Yes, my guard stood hard when abstract threats
Too nobel to neglect
Deceived me into thinking
I had something to protect
Good and bad, I define these terms
Quite clear, no doubt somehow
Ahh, but I was so much older then
I'm younger than that now
-- Bob Dylan
Moving ahead, I have owned four homes in my life. None of these had
cable TV, even though one was a new development where the law required
cable. None of these had DSL, including my current home, which is only
.8 miles up a hill from the populous (constant-homes) town I live in. I
pay for a T1 line, which costs many times what DSL runs for about 1/10
the bandwidth. That's as close as I can come to broadband where I live.
The local phone providers don't have any obligation to serve all of
their phone customers with DSL. They also have no requirement to service
everyone living in the geographic area for which they have a monopoly.
This is what has happened without regulatory control, despite every
politician and president and CEO and PR person since the beginning of
the Internet boon saying how important it was to ensure that everyone be
provided broadband access.
As a side note, I once phoned the cable company in the town I lived
in. I could look from my bedroom window at homes ¾ of a mile away which
had cable. I told the cable company that I would be willing to pay the
cost of laying cable to my home. The cable company looked into it and
got back to me that they could not do this because there were not enough
homes on my hill to pay for the monthly rental of running their cable
on telephone poles.
In the earliest days of satellite TV to homes, you would buy a
receiver and pay a fee to get all the common cable channels. I had a
large family (two adults, six kids) and felt like making every room a
lot easier to wire for TV. Rather than place a satellite receiver in
each room, I'd provide all the common channels on a normal cable, like
cable companies do. In my garage, I set up three racks of satellite
receivers. I paid for one receiver to access CNN. I paid for another to
access TNT. I paid for others to access HBO and other such networks. I
had about 30 or 40 channels done this way. I had modulators to put each
of these channels onto standard cable TV channels on one cable, which
was distributed throughout my home.

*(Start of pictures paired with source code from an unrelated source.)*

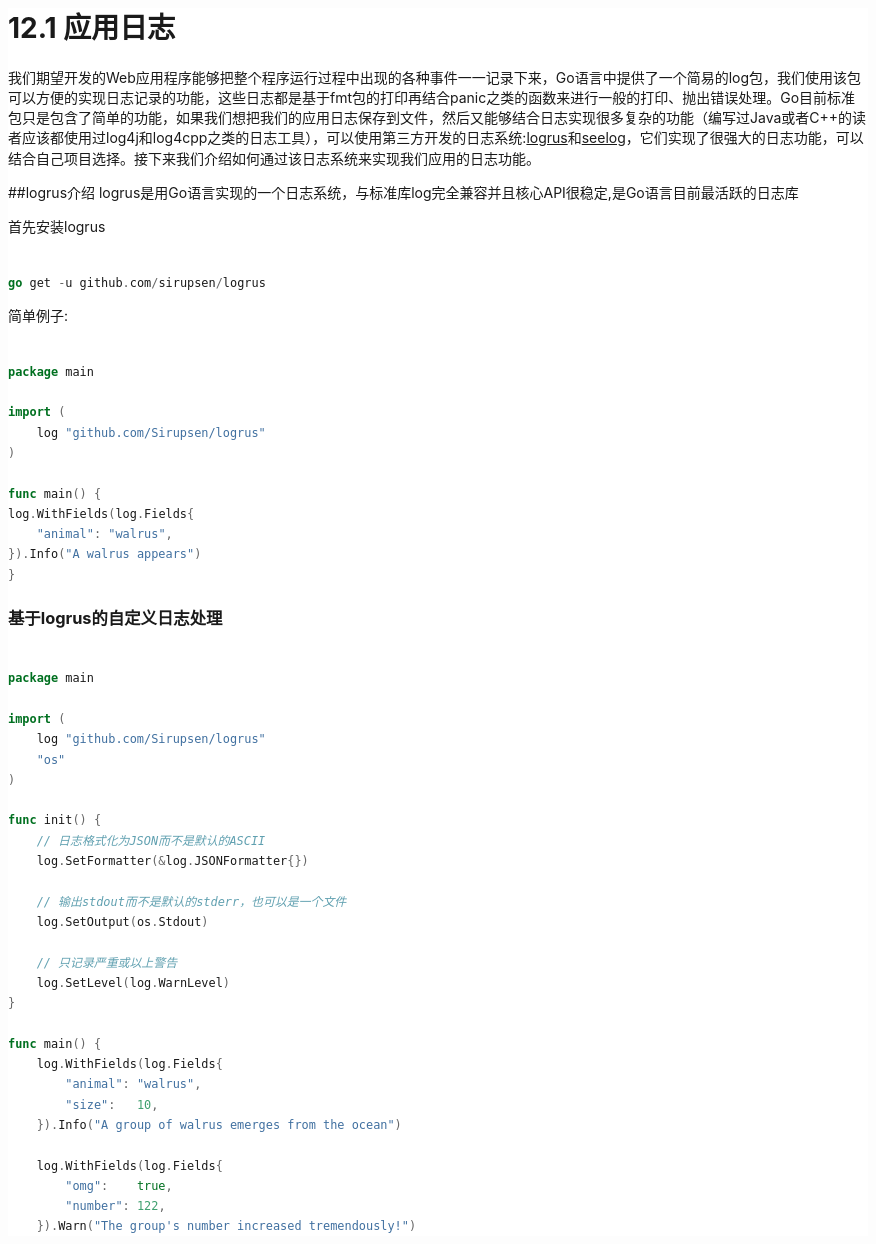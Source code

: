 # 12.1 应用日志
我们期望开发的Web应用程序能够把整个程序运行过程中出现的各种事件一一记录下来，Go语言中提供了一个简易的log包，我们使用该包可以方便的实现日志记录的功能，这些日志都是基于fmt包的打印再结合panic之类的函数来进行一般的打印、抛出错误处理。Go目前标准包只是包含了简单的功能，如果我们想把我们的应用日志保存到文件，然后又能够结合日志实现很多复杂的功能（编写过Java或者C++的读者应该都使用过log4j和log4cpp之类的日志工具），可以使用第三方开发的日志系统:[logrus](https://github.com/sirupsen/logrus)和[seelog](https://github.com/cihub/seelog)，它们实现了很强大的日志功能，可以结合自己项目选择。接下来我们介绍如何通过该日志系统来实现我们应用的日志功能。

##logrus介绍
logrus是用Go语言实现的一个日志系统，与标准库log完全兼容并且核心API很稳定,是Go语言目前最活跃的日志库

首先安装logrus
```Go

go get -u github.com/sirupsen/logrus

```	

简单例子:

```Go

package main

import (
	log "github.com/Sirupsen/logrus"
)

func main() {
log.WithFields(log.Fields{
	"animal": "walrus",
}).Info("A walrus appears")
}
```
### 基于logrus的自定义日志处理
```Go

package main

import (
	log "github.com/Sirupsen/logrus"
	"os"
)

func init() {
	// 日志格式化为JSON而不是默认的ASCII
	log.SetFormatter(&log.JSONFormatter{})

	// 输出stdout而不是默认的stderr，也可以是一个文件
	log.SetOutput(os.Stdout)

	// 只记录严重或以上警告
	log.SetLevel(log.WarnLevel)
}

func main() {
	log.WithFields(log.Fields{
		"animal": "walrus",
		"size":   10,
	}).Info("A group of walrus emerges from the ocean")

	log.WithFields(log.Fields{
		"omg":    true,
		"number": 122,
	}).Warn("The group's number increased tremendously!")

```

I could buy any TV I liked and plug
it in anywhere in the home and it immediately watch everything without
having to install another satellite receiver in that room. I literally
had my own cable TV 'company' in the garage, which I called Woz TV,
except that I even kept signals in stereo, a quality step that virtually
every cable company skipped.
Then I got this idea that I could pretty easily run my signal through
the wires in conduits up and down our 60-home neighborhood. The
neighborhood had been partially wired for cable before the cable company
went bankrupt as the neighborhood was being developed. I phoned HBO and
asked how much they would charge me just to be a nice guy and share my
signal with 60 neighbors. What came back was an answer that I couldn't
do such a personal thing. I had to be a cable company charging my
neighbors certain rates and then a percentage of what I was charging,
with minimums, had to be paid for HBO. I instantly realized that you
couldn't do something nice in your garage as a normal person and I gave
up the idea.
The Internet has become as important as anything man has ever created. But those freedoms are being chipped away.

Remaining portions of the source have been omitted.